Logo após a estreia do seu novo documentário em Veneza, o Oasis vai a leilão — apesar das preocupações da banda.

A 3 de outubro, a Littlehouse Auctions, sediada no Reino Unido, venderá um acervo histórico de gravações da época dourada da banda britânica de Britpop num único lote, avaliado entre 1,2 milhões e 1,6 milhões de libras (1,62 a 2,16 milhões de dólares).

O consignante da coleção é Owain Richards, filho de Huw Richards, que trabalhou como engenheiro de som dos Oasis de 1994 a 2001, em projetos lendários como o álbum de estreia, “Definitely Maybe”. O acervo inclui 209 cassetes DAT, 73 cassetes analógicas e três MiniDiscs contendo 63 gravações de concertos, 100 horas de ensaios e muitos diálogos "sem filtros" entre os fundadores dos Oasis, Liam e Noel Gallagher, e a sua equipa de digressão, segundo o jornal The Times de Londres. Outros itens como setlists, itinerários e uma guitarra utilizada pela banda também serão leiloados.

De acordo com a leiloeira, o Oasis não está nada satisfeito com a venda.

Num comunicado enviado por e-mail, o diretor-geral da Littlehouse Auctions, Ben Homer, afirmou que a equipa do Oasis "manifestou preocupação, o que é totalmente compreensível dada a dimensão e importância do material". O ficheiro em disputa, por exemplo, contém a única gravação conhecida que imortaliza um dos concertos lotados da banda em 1996, nas margens do Lago Lomond, na Escócia, que o “Glasgow Live” classificou recentemente como "provavelmente o maior concerto individual dos anos 90".

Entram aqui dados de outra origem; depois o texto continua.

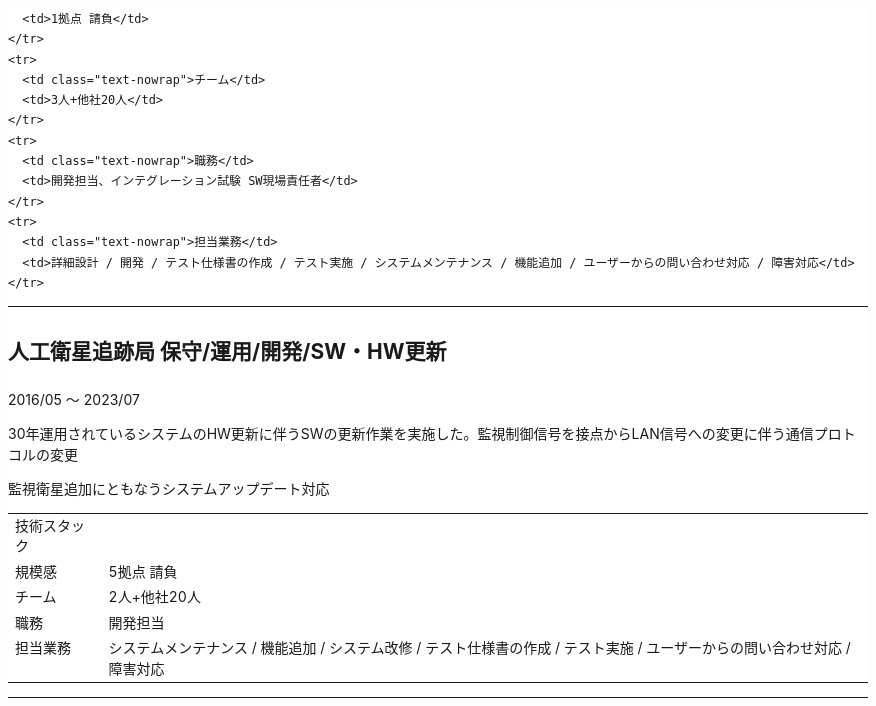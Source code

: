       <td>1拠点 請負</td>
    </tr>
    <tr>
      <td class="text-nowrap">チーム</td>
      <td>3人+他社20人</td>
    </tr>
    <tr>
      <td class="text-nowrap">職務</td>
      <td>開発担当、インテグレーション試験 SW現場責任者</td>
    </tr>
    <tr>
      <td class="text-nowrap">担当業務</td>
      <td>詳細設計 / 開発 / テスト仕様書の作成 / テスト実施 / システムメンテナンス / 機能追加 / ユーザーからの問い合わせ対応 / 障害対応</td>
    </tr>
  </table>
</div>

---

## 人工衛星追跡局 保守/運用/開発/SW・HW更新
### <CompanyName1 />

<div class="grid grid-cols-2 gap-4">
  <div>
    <p>2016/05 ～ 2023/07</p>
    <p>30年運用されているシステムのHW更新に伴うSWの更新作業を実施した。監視制御信号を接点からLAN信号への変更に伴う通信プロトコルの変更</p>
    <p>監視衛星追加にともなうシステムアップデート対応</p>
  </div>
  <table>
    <tr>
      <td class="text-nowrap">技術スタック</td>
      <td class="flex gap-2 flex-wrap">
        <SkilIcon skill="linux" />
        <SkilIcon skill="cpp" />
        <SkilIcon skill="cs" />
      </td>
    </tr>
    <tr>
      <td class="text-nowrap">規模感</td>
      <td>5拠点 請負</td>
    </tr>
    <tr>
      <td class="text-nowrap">チーム</td>
      <td>2人+他社20人</td>
    </tr>
    <tr>
      <td class="text-nowrap">職務</td>
      <td>開発担当</td>
    </tr>
    <tr>
      <td class="text-nowrap">担当業務</td>
      <td>システムメンテナンス / 機能追加 / システム改修 / テスト仕様書の作成 / テスト実施 / ユーザーからの問い合わせ対応 / 障害対応</td>
    </tr>
  </table>
</div>

---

Entretanto, o jovem Richards disse ao Times que tinha contactado os Oasis há alguns anos, quando “precisavam de algumas gravações”. “Não querem que estas fitas sejam vendidas por mais ninguém”, observou Richards. “Querem tê-las de volta na sua posse.”

A Littlehouse Auctions afirma ter o direito de vender estas relíquias — tendo em conta que quem as comprar terá de consultar os Oasis sobre a libertação do conteúdo para venda, uma vez que a banda ainda detém os direitos de propriedade intelectual.

“Estamos a lidar com tudo com total transparência e a seguir os procedimentos legais adequados”, acrescentou Homer no seu comunicado. “O nosso foco é simplesmente apresentar estes artigos de forma responsável, com origem comprovada, e permitir que colecionadores e instituições se conectem com uma parte importante da história da música britânica.”